An apparent contradiction between theology and natural science arises from the Bible's claim that God created the world, all kinds of plants and animals, and, finally, man, as the image of Himself, out of nothing. In contrast to this, the predominant view amongst contemporary natural scientists is that everything has originated by chance, through the self-organisation of matter, in a process of 'death and becoming'.
Since natural scientists cannot demonstrate this evolutionary process in the present time experimentally, they claim that this process took place over millions of years. Therefore it is important to know whether the world, the cosmos, the plants and animals, and especially man, really came into being over these enormous periods of time.
In the Spring of 2009, 23rd February, an interesting workshop for experts in philosophy and natural science took place in Rome under the auspices of the National Research Council of Italy, entitled 'Evolutionary Theory: A Critical Analysis'. As a continuation of this important initiative, Gustav Siewerth Academy organised a follow-up conference for experts in theology, philosophy and natural science from 7th-10th September, 2009.

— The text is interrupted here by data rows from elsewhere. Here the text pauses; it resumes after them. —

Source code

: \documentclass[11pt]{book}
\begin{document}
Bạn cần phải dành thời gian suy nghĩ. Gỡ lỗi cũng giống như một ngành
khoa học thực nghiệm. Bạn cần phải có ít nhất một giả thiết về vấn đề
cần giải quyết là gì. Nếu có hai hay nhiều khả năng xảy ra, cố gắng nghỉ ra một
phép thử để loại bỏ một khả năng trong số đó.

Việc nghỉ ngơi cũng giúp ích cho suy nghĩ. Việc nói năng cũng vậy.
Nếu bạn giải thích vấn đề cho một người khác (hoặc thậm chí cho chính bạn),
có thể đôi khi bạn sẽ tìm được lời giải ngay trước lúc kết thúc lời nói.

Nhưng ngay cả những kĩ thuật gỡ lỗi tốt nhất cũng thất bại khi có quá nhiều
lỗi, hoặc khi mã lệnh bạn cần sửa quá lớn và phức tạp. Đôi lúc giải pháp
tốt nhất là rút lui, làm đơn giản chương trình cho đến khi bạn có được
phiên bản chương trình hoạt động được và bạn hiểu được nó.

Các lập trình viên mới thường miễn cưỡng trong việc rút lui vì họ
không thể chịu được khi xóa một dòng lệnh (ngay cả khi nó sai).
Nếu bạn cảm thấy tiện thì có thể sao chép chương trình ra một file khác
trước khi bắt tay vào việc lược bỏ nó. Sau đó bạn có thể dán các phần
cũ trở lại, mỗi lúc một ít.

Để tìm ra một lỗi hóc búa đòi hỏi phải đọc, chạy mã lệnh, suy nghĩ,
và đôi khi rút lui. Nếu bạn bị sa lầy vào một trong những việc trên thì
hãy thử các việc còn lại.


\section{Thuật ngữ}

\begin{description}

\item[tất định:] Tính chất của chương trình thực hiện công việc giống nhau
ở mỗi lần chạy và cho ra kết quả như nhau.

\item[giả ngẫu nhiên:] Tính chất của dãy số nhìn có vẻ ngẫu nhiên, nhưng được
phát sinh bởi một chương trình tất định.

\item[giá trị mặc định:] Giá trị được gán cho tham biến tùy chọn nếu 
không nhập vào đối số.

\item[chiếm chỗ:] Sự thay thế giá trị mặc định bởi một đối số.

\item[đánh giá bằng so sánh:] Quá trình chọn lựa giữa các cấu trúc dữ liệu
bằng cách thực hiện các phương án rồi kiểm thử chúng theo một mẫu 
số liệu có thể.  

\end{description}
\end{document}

This conference dealt primarily with the question: "How tenable are the arguments for the evolution of man and the universe over long ages of time?"
The assembled experts demonstrated that the evolutionary arguments brought forth by the majority of contemporary scientists contradict the acknowledged Laws of Nature and, therefore, can be refuted scientifically.
Their presentations are contained in this enlightening book, Evolution Theory and the Sciences: A Critical Examination.